The books had them down as surreptitious-entry techs, but it was less formal than that: these men had jimmied, shimmied, and picked their way into embassies, boudoirs, code rooms, and missile bunkers around the world. They called themselves “rum dubbers” or steel-bolt hackers; their Harley-Davidson and Jack Daniel’s belt buckles had squeezed past laths and joists, under electrified wire, around cable runs, over roof slates covered in snow. Older now, in their fifties and sixties, they traveled less. A new breed—cuticle chewers with laptops—was needed to get past infrared cameras and biometric electronic locks. And the Golden Age of Surreptitious Entry had passed. No modern ops manager in the intelligence community today wanted to authorize a delicate physical-entry operation with career-ending risk written all over it.

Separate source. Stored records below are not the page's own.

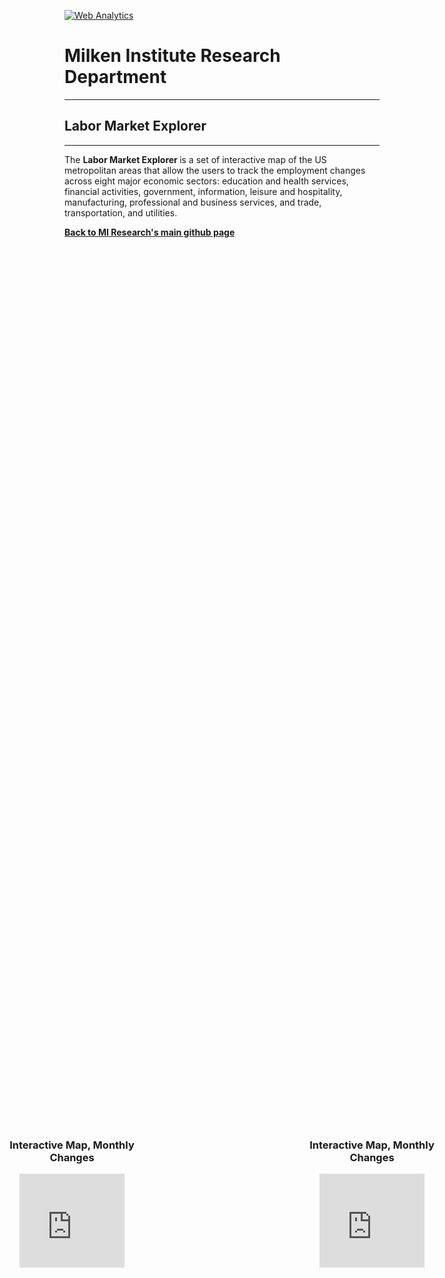 <br><br>
<head>
<!-- Default Statcounter code for Labor Market Explorer
https://miresearch.github.io/Labor-Market-Explorer/ -->
<script type="text/javascript">
var sc_project=12381799; 
var sc_invisible=1; 
var sc_security="15b2090b"; 
var sc_https=1; 
</script>
<script type="text/javascript"
src="https://www.statcounter.com/counter/counter.js"
async></script>
<noscript><div class="statcounter"><a title="Web Analytics"
href="https://statcounter.com/" target="_blank"><img
class="statcounter"
src="https://c.statcounter.com/12381799/0/15b2090b/1/"
alt="Web Analytics"></a></div></noscript>
<!-- End of Statcounter Code -->
 
<meta name="twitter:title" content="Labor Market Explorer">
<meta name="twitter:image" content="https://claudelopezcom.ipage.com/claudelopez/GOI.jpg">
<meta name="twitter:card" content="summary_large_image">

<meta property="og:title" content="Labor Market Explorer">
<meta property="og:image" content="https://claudelopezcom.ipage.com/claudelopez/GOI.jpg">
<meta property="og:image:url" content="https://claudelopezcom.ipage.com/claudelopez/GOI.jpg">
<meta property="og:image:secure_url" content="https://claudelopezcom.ipage.com/claudelopez/GOI.jpg">
<meta property="og:url" content="https://miresearch.github.io/Labor-Market-Explorer/">

<style>
.split {
  height: 100%;
  width: 50%;
  position: absolute;
   top: 0;
  overflow-x: hidden;
  padding-top: 20px;
}
.left {
  left: 0;
 }

.right {
  right: 0;
  }

.centered {
  position: absolute;
  top: 50%;
  left: 50%;
  transform: translate(-50%, -50%);
  text-align: center;
}
</style>
 </head>

<div class>
<H1><b>Milken Institute Research Department </b></H1>  <Hr>
<H2><b>Labor Market Explorer</b></H2>  <Hr>

The <b> Labor Market Explorer </b> is a set of interactive map of the US metropolitan areas that allow the users to track the employment changes across eight major economic sectors:  education and health services, financial activities, government, information, leisure and hospitality, manufacturing, professional and business services, and trade, transportation, and utilities.


<a href=" https://miresearch.github.io/About/" target="_blank"> <b>Back to MI Research's main github page</b>  </a>
</div>

<Br>
 <br>
 <br>
 <br>
 <br>
 <div class="split left">
  <div class="centered">
     <H3>Interactive Map, Monthly Changes</H3> 
   <iframe src="https://public.tableau.com/views/COVID-19MappingItsImpactonUSIndustriesMonthlyChange/Monthly?:language=en&:display_count=y&publish=yes&:origin=viz_share_link" width="70%" height="100%" frameborder="0"></iframe>
  </div>
</div>

<div class="split right">
  <div class="centered">
     <H3>Interactive Map, Monthly Changes</H3> 
   <iframe src="https://public.tableau.com/views/COVID-19MappingItsImpactonUSIndustriesMonthlyChange/Monthly?:language=en&:display_count=y&publish=yes&:origin=viz_share_link" width="70%" height="100%" frameborder="0"></iframe>
  </div>
</div>

 
<br>
<br>
<br>
<br>
<br>
<br>  
<br>
<br>
<br>
<br>
<br>
<br>
  
<br>
<br>
<Bh>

But there were exceptions. In Shlykov’s case, the object of this clambake was not to emplace microphones or cameras, nor was it to open safes and quick-copy classified materials with a roll-over camera. Rather, the object of this surreptitious entry was to leave things behind.

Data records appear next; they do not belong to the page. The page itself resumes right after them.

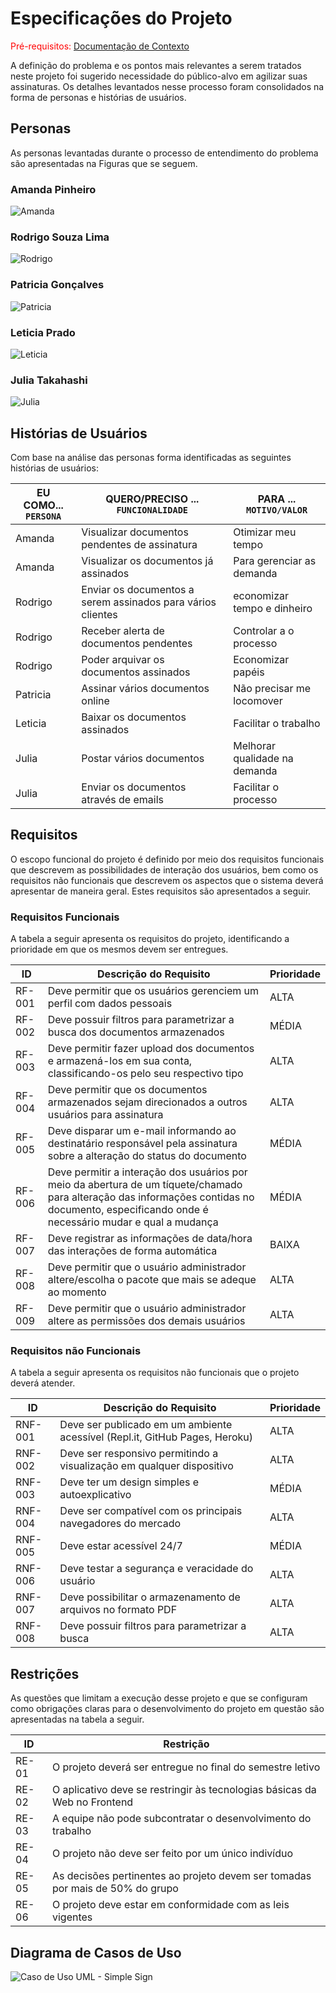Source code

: # Especificações do Projeto

<span style="color:red">Pré-requisitos: <a href="1-Documentação de Contexto.md"> Documentação de Contexto</a></span>

A definição do problema e os pontos mais relevantes a serem tratados neste projeto foi sugerido necessidade do público-alvo em agilizar suas assinaturas. Os detalhes levantados nesse processo foram consolidados na forma de personas e histórias de usuários.

## Personas

As personas levantadas durante o processo de entendimento do problema são apresentadas na Figuras que se seguem.

 ### Amanda Pinheiro

![Amanda](img/AmandaPinheiro.png)


 ### Rodrigo Souza Lima

![Rodrigo](img/RodrigoSouzaLima.png)


 ### Patricia Gonçalves

![Patricia](img/PatriciaGoncalves.png)


 ### Leticia Prado

![Leticia](img/LeticiaPrado.png)


 ### Julia Takahashi

![Julia](img/JuliaTakahashi.png)




## Histórias de Usuários

Com base na análise das personas forma identificadas as seguintes histórias de usuários:

|EU COMO... `PERSONA`| QUERO/PRECISO ... `FUNCIONALIDADE` |PARA ... `MOTIVO/VALOR`                 |
|--------------------|------------------------------------|----------------------------------------|
|Amanda              | Visualizar documentos pendentes de assinatura          | Otimizar meu tempo |
|Amanda              | Visualizar os documentos já assinados                 | Para gerenciar as demanda |
|Rodrigo             | Enviar os documentos a serem assinados para vários clientes                 | economizar tempo e dinheiro |
|Rodrigo             | Receber alerta de documentos pendentes           | Controlar a o processo               |
|Rodrigo             | Poder arquivar os documentos assinados                  | Economizar papéis |
|Patricia            | Assinar vários documentos online                | Não precisar me locomover |
|Leticia             | Baixar os documentos assinados           | Facilitar o trabalho               |
|Julia               | Postar vários documentos                 | Melhorar qualidade na demanda |
|Julia               | Enviar os documentos através de emails                  | Facilitar o processo |



## Requisitos

O escopo funcional do projeto é definido por meio dos requisitos funcionais que descrevem as possibilidades de interação dos usuários, bem como os requisitos não funcionais que descrevem os aspectos que o sistema deverá apresentar de maneira geral. Estes requisitos são apresentados a seguir.

### Requisitos Funcionais

A tabela a seguir apresenta os requisitos do projeto, identificando a prioridade em que os mesmos devem ser entregues.

|ID    | Descrição do Requisito  | Prioridade |
|------|-----------------------------------------|----|
|RF-001| Deve permitir que os usuários gerenciem um perfil com dados pessoais | ALTA | 
|RF-002| Deve possuir filtros para parametrizar a busca dos documentos armazenados | MÉDIA |
|RF-003| Deve permitir fazer upload dos documentos e armazená-los em sua conta, classificando-os pelo seu respectivo tipo | ALTA |
|RF-004| Deve permitir que os documentos armazenados sejam direcionados a outros usuários para assinatura | ALTA |
|RF-005| Deve disparar um e-mail informando ao destinatário responsável pela assinatura sobre a alteração do status do documento | MÉDIA |
|RF-006| Deve permitir a interação dos usuários por meio da abertura de um tíquete/chamado para alteração das informações contidas no documento, especificando onde é necessário mudar e qual a mudança | MÉDIA |
|RF-007| Deve registrar as informações de data/hora das interações de forma automática | BAIXA |
|RF-008| Deve permitir que o usuário administrador altere/escolha o pacote que mais se adeque ao momento | ALTA |
|RF-009| Deve permitir que o usuário administrador altere as permissões dos demais usuários | ALTA |


### Requisitos não Funcionais

A tabela a seguir apresenta os requisitos não funcionais que o projeto deverá atender. 

|ID     | Descrição do Requisito  |Prioridade |
|-------|-------------------------|----|
|RNF-001| Deve ser publicado em um ambiente acessível (Repl.it, GitHub Pages, Heroku)	 | ALTA | 
|RNF-002| Deve ser responsivo permitindo a visualização em qualquer dispositivo	 | ALTA |
|RNF-003| Deve ter um design simples e autoexplicativo | MÉDIA |
|RNF-004| Deve ser compatível com os principais navegadores do mercado | ALTA |
|RNF-005| Deve estar acessível 24/7 | MÉDIA |
|RNF-006| Deve testar a segurança e veracidade do usuário	 | ALTA |
|RNF-007| Deve possibilitar o armazenamento de arquivos no formato PDF | ALTA |
|RNF-008| Deve possuir filtros para parametrizar a busca | ALTA |

## Restrições

As questões que limitam a execução desse projeto e que se configuram como obrigações claras para o desenvolvimento do projeto em questão são apresentadas na tabela a seguir.

|ID| Restrição                                             |
|--|-------------------------------------------------------|
|RE-01| O projeto deverá ser entregue no final do semestre letivo |
|RE-02| O aplicativo deve se restringir às tecnologias básicas da Web no Frontend |
|RE-03| A equipe não pode subcontratar o desenvolvimento do trabalho |
|RE-04| O projeto não deve ser feito por um único indivíduo |
|RE-05| As decisões pertinentes ao projeto devem ser tomadas por mais de 50% do grupo |
|RE-06| O projeto deve estar em conformidade com as leis vigentes |

## Diagrama de Casos de Uso

![Caso de Uso UML - Simple Sign](https://user-images.githubusercontent.com/82836965/157969812-5a313bd0-7d2b-4bde-9fd0-9099fbcc3f83.png)

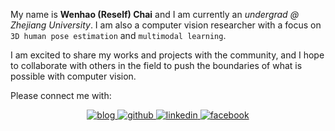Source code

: My name is **Wenhao (Reself) Chai** and I am currently an _undergrad @ Zhejiang University_. 
I am also a computer vision researcher with a focus on `3D human pose estimation` and `multimodal learning`. 

I am excited to share my works and projects with the community, and I hope to collaborate with others in the field to push the boundaries of what is possible with computer vision.

Please connect me with:

<div align="center">
<a href="https://rese1f.github.io/" target="_blank">
<img src=https://img.shields.io/badge/website-%239cf.svg?&style=for-the-badge&logo=github&logoColor=white alt=blog style="margin-bottom: 5px;" />
</a>
<a href="https://github.com/rese1f" target="_blank">
<img src=https://img.shields.io/badge/github-%2324292e.svg?&style=for-the-badge&logo=github&logoColor=white alt=github style="margin-bottom: 5px;" />
</a>
<a href="https://linkedin.com/in/wenhao-chai-658274238/" target="_blank">
<img src=https://img.shields.io/badge/linkedin-%231E77B5.svg?&style=for-the-badge&logo=linkedin&logoColor=white alt=linkedin style="margin-bottom: 5px;" />
</a>
<a href="https://twitter.com/re5e1f" target="_blank">
<img src=https://img.shields.io/badge/twitter-%232E87FB.svg?&style=for-the-badge&logo=facebook&logoColor=white alt=facebook style="margin-bottom: 5px;" />
</a>  
</div>  
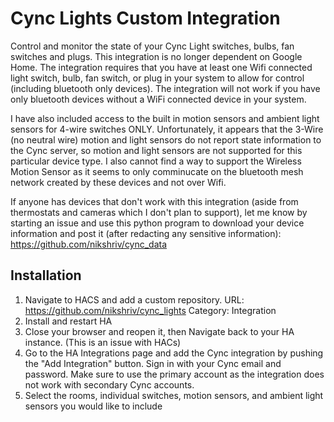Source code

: Cync Lights Custom Integration
============
Control and monitor the state of your Cync Light switches, bulbs, fan switches and plugs. This integration is no longer dependent on Google Home. The integration requires that you have at least one Wifi connected light switch, bulb, fan switch, or plug in your system to allow for control (including bluetooth only devices). The integration will not work if you have only bluetooth devices without a WiFi connected device in your system. 

I have also included access to the built in motion sensors and ambient light sensors for 4-wire switches ONLY. Unfortunately, it appears that the 3-Wire (no neutral wire) motion and light sensors do not report state information to the Cync server, so motion and light sensors are not supported for this particular device type. I also cannot find a way to support the Wireless Motion Sensor as it seems to only comminucate on the bluetooth mesh network created by these devices and not over Wifi. 

If anyone has devices that don't work with this integration (aside from thermostats and cameras which I don't plan to support), let me know by starting an issue and use this python program to download your device information and post it (after redacting any sensitive information):  https://github.com/nikshriv/cync_data 

## Installation
1. Navigate to HACS and add a custom repository. 
   URL: https://github.com/nikshriv/cync_lights 
   Category: Integration
2. Install and restart HA
3. Close your browser and reopen it, then Navigate back to your HA instance. (This is an issue with HACs)
4. Go to the HA Integrations page and add the Cync integration by pushing the "Add Integration" button. Sign in with your Cync email and password. Make sure to use the primary account as the integration does not work with secondary Cync accounts.
5. Select the rooms, individual switches, motion sensors, and ambient light sensors you would like to include
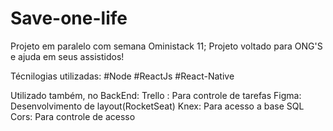 # Save-one-life

Projeto em paralelo com semana Oministack 11; 
Projeto voltado para ONG'S e ajuda em seus assistidos!

Técnilogias utilizadas:
#Node
#ReactJs
#React-Native

Utilizado também, no BackEnd:
Trello : Para controle de tarefas
Figma: Desenvolvimento de layout(RocketSeat)
Knex: Para acesso a base SQL
Cors: Para controle de acesso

KADINBUDU KÖFTE—LADIES’ THIGHS MEATBALLS

Divide ground lamb and beef into thirds. Sauté two-thirds of the ground lamb and beef with chopped onion until meat is cooked and onions are soft. Mix with remaining one-third raw meat, egg, parsley, salt, and pepper. Knead mixture to incorporate and refrigerate until firm. Form thick finger-sized köfte, roll in flour, dip in egg wash, and fry in oil until köfte are crispy on the outside. Serve with a tomato salad and garlic-yogurt dressing.

19

Checkmate

Nate and the three technical officers stood in the darkened hallway in front of Shlykov’s apartment. The old concierge finally had left her post for the evening and the CIA men had silently walked up four flights of stairs, each stepping in the slipstream of the others’ tension. Last in line, Nate saw that even though the staircase was well-washed marble, the good ol’ boys by habit walked on the outside of the treads to avoid squeaks; each step likewise was taken supinating on the outside of their cowboy-boot soles, eliminating the sound of footfalls in the stairwell.

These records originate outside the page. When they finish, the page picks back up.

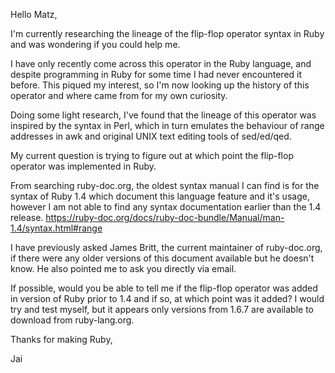 Hello Matz,

I'm currently researching the lineage of the flip-flop operator syntax in Ruby
and was wondering if you could help me.

I have only recently come across this operator in the Ruby language, and despite
programming in Ruby for some time I had never encountered it before. This
piqued my interest, so I'm now looking up the history of this operator and
where came from for my own curiosity.

Doing some light research, I've found that the lineage of this operator was
inspired by the syntax in Perl, which in turn emulates the behaviour of range
addresses in awk and original UNIX text editing tools of sed/ed/qed.

My current question is trying to figure out at which point the flip-flop
operator was implemented in Ruby.

From searching ruby-doc.org, the oldest syntax manual I can find is for the
syntax of Ruby 1.4 which document this language feature and it's usage, however
I am not able to find any syntax documentation earlier than the 1.4 release.
https://ruby-doc.org/docs/ruby-doc-bundle/Manual/man-1.4/syntax.html#range

I have previously asked James Britt, the current maintainer of ruby-doc.org, if
there were any older versions of this document available but he doesn't know.
He also pointed me to ask you directly via email.

If possible, would you be able to tell me if the flip-flop operator was added
in version of Ruby prior to 1.4 and if so, at which point was it added?
I would try and test myself, but it appears only versions from 1.6.7 are
available to download from ruby-lang.org.

Thanks for making Ruby,

Jai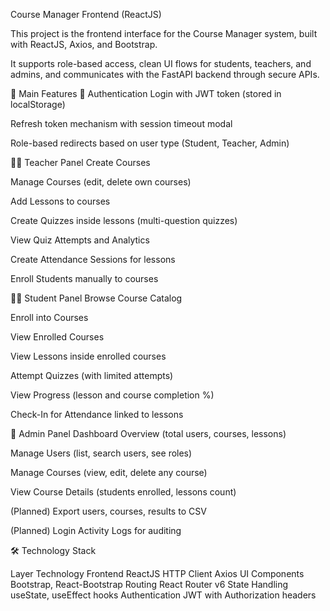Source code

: Course Manager Frontend (ReactJS)

This project is the frontend interface for the Course Manager system, built with ReactJS, Axios, and Bootstrap.

It supports role-based access, clean UI flows for students, teachers, and admins, and communicates with the FastAPI backend through secure APIs.

🚀 Main Features
🔐 Authentication
Login with JWT token (stored in localStorage)

Refresh token mechanism with session timeout modal

Role-based redirects based on user type (Student, Teacher, Admin)

🧑‍🏫 Teacher Panel
Create Courses

Manage Courses (edit, delete own courses)

Add Lessons to courses

Create Quizzes inside lessons (multi-question quizzes)

View Quiz Attempts and Analytics

Create Attendance Sessions for lessons

Enroll Students manually to courses

👨‍🎓 Student Panel
Browse Course Catalog

Enroll into Courses

View Enrolled Courses

View Lessons inside enrolled courses

Attempt Quizzes (with limited attempts)

View Progress (lesson and course completion %)

Check-In for Attendance linked to lessons

👑 Admin Panel
Dashboard Overview (total users, courses, lessons)

Manage Users (list, search users, see roles)

Manage Courses (view, edit, delete any course)

View Course Details (students enrolled, lessons count)

(Planned) Export users, courses, results to CSV

(Planned) Login Activity Logs for auditing

🛠 Technology Stack

Layer	Technology
Frontend	ReactJS
HTTP Client	Axios
UI Components	Bootstrap, React-Bootstrap
Routing	React Router v6
State Handling	useState, useEffect hooks
Authentication	JWT with Authorization headers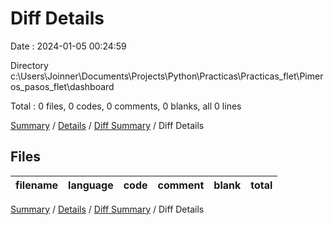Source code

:# Diff Details

Date : 2024-01-05 00:24:59

Directory c:\\Users\\Joinner\\Documents\\Projects\\Python\\Practicas\\Practicas_flet\\Pimeros_pasos_flet\\dashboard

Total : 0 files,  0 codes, 0 comments, 0 blanks, all 0 lines

[Summary](results.md) / [Details](details.md) / [Diff Summary](diff.md) / Diff Details

## Files
| filename | language | code | comment | blank | total |
| :--- | :--- | ---: | ---: | ---: | ---: |

[Summary](results.md) / [Details](details.md) / [Diff Summary](diff.md) / Diff Details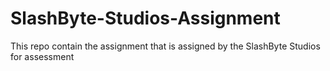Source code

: # SlashByte-Studios-Assignment
This repo contain the assignment that is assigned by the SlashByte Studios for assessment 
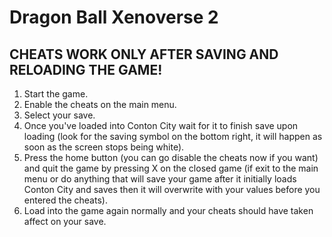# Dragon Ball Xenoverse 2

## CHEATS WORK ONLY AFTER SAVING AND RELOADING THE GAME!

1. Start the game.
2. Enable the cheats on the main menu.
3. Select your save.
4. Once you've loaded into Conton City wait for it to finish save upon loading (look for the saving symbol on the bottom right, it will happen as soon as the screen stops being white).
5. Press the home button (you can go disable the cheats now if you want) and quit the game by pressing X on the closed game (if exit to the main menu or do anything that will save your game after it initially loads Conton City and saves then it will overwrite with your values before you entered the cheats).
6. Load into the game again normally and your cheats should have taken affect on your save.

This had all been Nate’s plan, the ghost transmissions, the signals, the surveillance. For the final act he had blithely suggested an entry to Shlykov’s Beyoǧlu apartment. But Nate had never before gone in with a veteran surreptitious-entry team; he was nervous as the whole show revolved around this break-in. Thank Christ these old boys were unflappable. The lead tech, a fifty-five-year-old peckerwood from Alabama named Gaylord, knelt in front of Shlykov’s door. He had a potbelly and knuckly hands; his white hair was wavy. His teammates had told Nate that he could pick any lock. Gaylord looked at the lock, turned to the others, and whispered “We got a Russian, in an apartment in Turkey, and the door’s got a Yale lock.” Nate was unsure whether the discovery of a Yale lock in Turkey was in effect good or bad, but concluded it must be good. With bird-like fingers on those beefsteak hands, Gaylord inserted a brass bump key into the keyway, feeling the pins through the tips of his fingers. He seated the key firmly, applied slight pressure on the cylinder, and sharply rapped the bow of the key with the rubber handle of a screwdriver. The pins jumped with the shock transmitted through the bump key, the cylinder rotated, and they were in. No emotion out of any of them; they just straightened and quietly entered the darkened apartment.

Shlykov’s apartment smelled neutral, like an intensive-care unit, hot and sanitized. It was neither messy nor neat; he didn’t have many possessions. The great repositories of a man’s secrets—the bedside table drawers—were empty: no books; no porn; no pics, empty. The second window into a man’s life, the fridge: no beer; no veg; no spice; no ice. The box was cold and sour. Most of all, Nate could not identify in the apartment where Shlykov’s personal spot was. No armchair with reading lamp; no ass-worn couch in front of the television; no canvas chair on the grimy little balcony. Did this guy hang by his heels from the closet rod until dusk?